Dataset excerpts
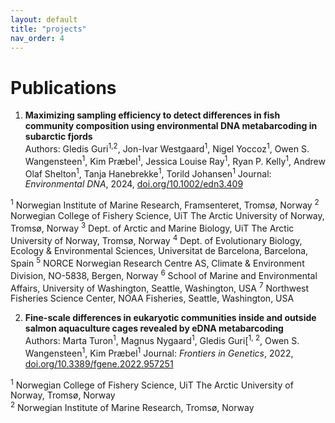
 ```yaml
---
layout: default
title: "projects"
nav_order: 4
---
```


# Publications

1. **Maximizing sampling efficiency to detect differences in fish community composition using environmental DNA metabarcoding in subarctic fjords**  
   Authors: Gledis Guri<sup>1,2</sup>, Jon-Ivar Westgaard<sup>1</sup>, Nigel Yoccoz<sup>1</sup>, Owen S. Wangensteen<sup>1</sup>, Kim Præbel<sup>1</sup>, Jessica Louise Ray<sup>1</sup>, Ryan P. Kelly<sup>1</sup>, Andrew Olaf Shelton<sup>1</sup>, Tanja Hanebrekke<sup>1</sup>, Torild Johansen<sup>1</sup>
   Journal: *Environmental DNA*, 2024, [doi.org/10.1002/edn3.409](https://onlinelibrary.wiley.com/doi/full/10.1002/edn3.409)

<sup>1</sup> Norwegian Institute of Marine Research, Framsenteret, Tromsø, Norway
<sup>2</sup> Norwegian College of Fishery Science, UiT The Arctic University of Norway, Tromsø, Norway
<sup>3</sup> Dept. of Arctic and Marine Biology, UiT The Arctic University of Norway, Tromsø, Norway
<sup>4</sup> Dept. of Evolutionary Biology, Ecology & Environmental Sciences, Universitat de Barcelona, Barcelona, Spain
<sup>5</sup> NORCE Norwegian Research Centre AS, Climate & Environment Division, NO-5838, Bergen, Norway
<sup>6</sup> School of Marine and Environmental Affairs, University of Washington, Seattle, Washington, USA
<sup>7</sup> Northwest Fisheries Science Center, NOAA Fisheries, Seattle, Washington, USA

2. **Fine-scale differences in eukaryotic communities inside and outside salmon aquaculture cages revealed by eDNA metabarcoding**  
   Authors: Marta Turon<sup>1</sup>, Magnus Nygaard<sup>1</sup>, Gledis Guri[<sup>1, 2</sup>, Owen S. Wangensteen<sup>1</sup>, Kim Præbel<sup>1</sup>
   Journal: *Frontiers in Genetics*, 2022, [doi.org/10.3389/fgene.2022.957251](https://www.frontiersin.org/journals/genetics/articles/10.3389/fgene.2022.957251/full)

<sup>1</sup> Norwegian College of Fishery Science, UiT The Arctic University of Norway, Tromsø, Norway  
<sup>2</sup> Norwegian Institute of Marine Research, Tromsø, Norway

Exercise instructions
Once the pictures are set aside, transcribe the remaining lines above exactly.

Result for this exercise
 ```yaml
---
layout: default
title: "projects"
nav_order: 4
---
```


# Publications

1. **Maximizing sampling efficiency to detect differences in fish community composition using environmental DNA metabarcoding in subarctic fjords**  
   Authors: Gledis Guri<sup>1,2</sup>, Jon-Ivar Westgaard<sup>1</sup>, Nigel Yoccoz<sup>1</sup>, Owen S. Wangensteen<sup>1</sup>, Kim Præbel<sup>1</sup>, Jessica Louise Ray<sup>1</sup>, Ryan P. Kelly<sup>1</sup>, Andrew Olaf Shelton<sup>1</sup>, Tanja Hanebrekke<sup>1</sup>, Torild Johansen<sup>1</sup>
   Journal: *Environmental DNA*, 2024, [doi.org/10.1002/edn3.409](https://onlinelibrary.wiley.com/doi/full/10.1002/edn3.409)

<sup>1</sup> Norwegian Institute of Marine Research, Framsenteret, Tromsø, Norway
<sup>2</sup> Norwegian College of Fishery Science, UiT The Arctic University of Norway, Tromsø, Norway
<sup>3</sup> Dept. of Arctic and Marine Biology, UiT The Arctic University of Norway, Tromsø, Norway
<sup>4</sup> Dept. of Evolutionary Biology, Ecology & Environmental Sciences, Universitat de Barcelona, Barcelona, Spain
<sup>5</sup> NORCE Norwegian Research Centre AS, Climate & Environment Division, NO-5838, Bergen, Norway
<sup>6</sup> School of Marine and Environmental Affairs, University of Washington, Seattle, Washington, USA
<sup>7</sup> Northwest Fisheries Science Center, NOAA Fisheries, Seattle, Washington, USA

2. **Fine-scale differences in eukaryotic communities inside and outside salmon aquaculture cages revealed by eDNA metabarcoding**  
   Authors: Marta Turon<sup>1</sup>, Magnus Nygaard<sup>1</sup>, Gledis Guri[<sup>1, 2</sup>, Owen S. Wangensteen<sup>1</sup>, Kim Præbel<sup>1</sup>
   Journal: *Frontiers in Genetics*, 2022, [doi.org/10.3389/fgene.2022.957251](https://www.frontiersin.org/journals/genetics/articles/10.3389/fgene.2022.957251/full)

<sup>1</sup> Norwegian College of Fishery Science, UiT The Arctic University of Norway, Tromsø, Norway  
<sup>2</sup> Norwegian Institute of Marine Research, Tromsø, Norway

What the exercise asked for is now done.